• _TASK PROMPT_
Please retype every record exactly as it appears, omitting the pictures.
LISTED ENTRIES Block Start
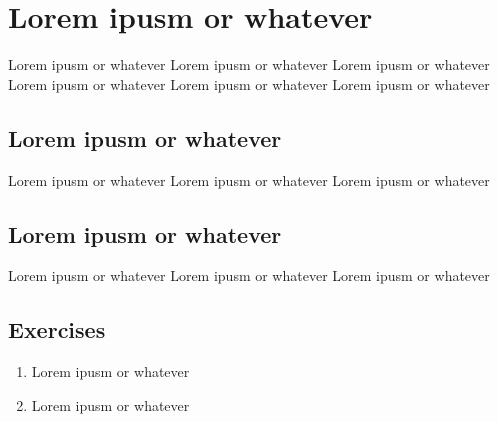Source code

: \chapter{Lorem ipusm or whatever}
\label{chap:reference-frames}

Lorem ipusm or whatever Lorem ipusm or whatever Lorem ipusm or whatever 
Lorem ipusm or whatever Lorem ipusm or whatever Lorem ipusm or whatever

\section{Lorem ipusm or whatever}
\label{sec:reference-frames-overview}

Lorem ipusm or whatever Lorem ipusm or whatever Lorem ipusm or whatever

\section{Lorem ipusm or whatever}

Lorem ipusm or whatever Lorem ipusm or whatever Lorem ipusm or whatever

\section{Exercises}

\begin{enumerate}
  \item Lorem ipusm or whatever
  \item Lorem ipusm or whatever
\end{enumerate}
LISTED ENTRIES Block End
• _EXERCISE RESULT_
Source code

: \chapter{Lorem ipusm or whatever}
\label{chap:reference-frames}

Lorem ipusm or whatever Lorem ipusm or whatever Lorem ipusm or whatever 
Lorem ipusm or whatever Lorem ipusm or whatever Lorem ipusm or whatever

\section{Lorem ipusm or whatever}
\label{sec:reference-frames-overview}

Lorem ipusm or whatever Lorem ipusm or whatever Lorem ipusm or whatever

\section{Lorem ipusm or whatever}

Lorem ipusm or whatever Lorem ipusm or whatever Lorem ipusm or whatever

\section{Exercises}

\begin{enumerate}
  \item Lorem ipusm or whatever
  \item Lorem ipusm or whatever
\end{enumerate}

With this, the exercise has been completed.